Rabbi Kahane warned that after a fatal blow to any country, its view of the Jews can drastically change. In the 1930s, things quickly deteriorated for Europe’s Jews in many cities. I have heard countless stories of Jews who were afraid to walk the streets, not knowing how to defend themselves with no one to teach them.

Even in America, the only reason there were few pogroms against Jews is because World War II started; following the war, a feeling of helplessness fell upon American antisemites. These would-be Nazis felt that too many Americans were sympathetic to the Jews after the Holocaust.

So they waited and preached their hate in less public ways for decades.

The racial turmoil of the 1960s brought a quick change in strategy and a mixture of two different forms of antisemitism started: one by white supremacists and another by black extremists. Conflict can already be seen on the horizon if the American economy fails. The socialists, that are historically proven to blame Jews, and their opposition, who love dark conspiracies about Jews, have already struck Poway and Pittsburgh. These two groups are exactly the opposite of each other, but they both have the blood of Jews on their hands.

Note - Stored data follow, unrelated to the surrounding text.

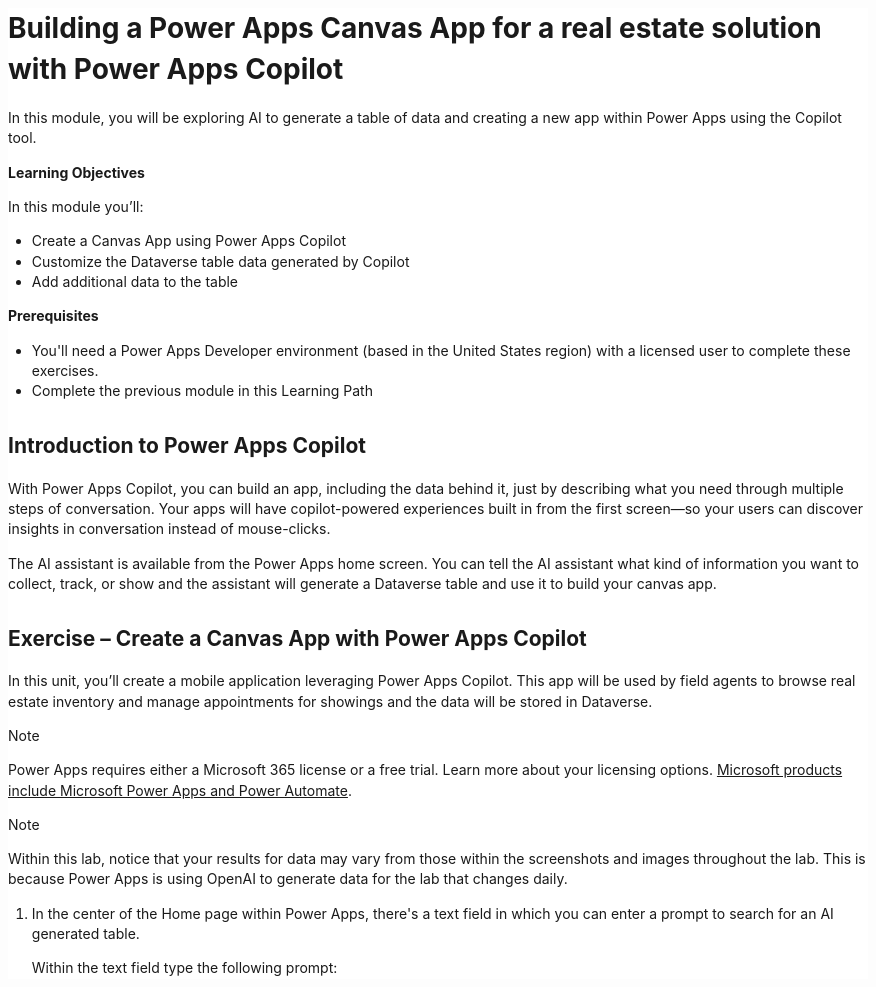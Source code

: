 # Building a Power Apps Canvas App for a real estate solution with Power Apps Copilot

In this module, you will be exploring AI to generate a table of data and creating a new app within Power Apps using the Copilot tool.

**Learning Objectives**

In this module you’ll:

- Create a Canvas App using Power Apps Copilot
- Customize the Dataverse table data generated by Copilot
- Add additional data to the table

**Prerequisites**

- You'll need a Power Apps Developer environment (based in the United States region) with a licensed user to complete these exercises.
- Complete the previous module in this Learning Path

## Introduction to Power Apps Copilot

With Power Apps Copilot, you can build an app, including the data behind it, just by describing what you need through multiple steps of conversation. Your apps will have copilot-powered experiences built in from the first screen—so your users can discover insights in conversation instead of mouse-clicks.

The AI assistant is available from the Power Apps home screen. You can tell the AI assistant what kind of information you want to collect, track, or show and the assistant will generate a Dataverse table and use it to build your canvas app.

## Exercise – Create a Canvas App with Power Apps Copilot

In this unit, you’ll create a mobile application leveraging Power Apps Copilot. This app will be used by field agents to browse real estate inventory and manage appointments for showings and the data will be stored in Dataverse.

> [!NOTE]
>
> Power Apps requires either a Microsoft 365 license or a free trial. Learn more about your licensing options. [Microsoft products include Microsoft Power Apps and Power Automate](https://learn.microsoft.com/en-us/power-platform/admin/pricing-billing-skus).

> [!NOTE]
>
> Within this lab, notice that your results for data may vary from those within the screenshots and images throughout the lab. This is because Power Apps is using OpenAI to generate data for the lab that changes daily.

1. In the center of the Home page within Power Apps, there's a text field in which you can enter a prompt to search for an AI generated table.

    Within the text field type the following prompt:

It is up to each of us today to make sure young Jews are prepared to defend our communities and ourselves. We must make certain that “Never Again!” is no empty motto. We must do better than the American Jews did, who were more concerned about FDR’s opinion of them than they were about the well-being of the Jews of Europe. We can do better and we must start by ignoring the Jews who say everything can be solved simply by all talk and no action.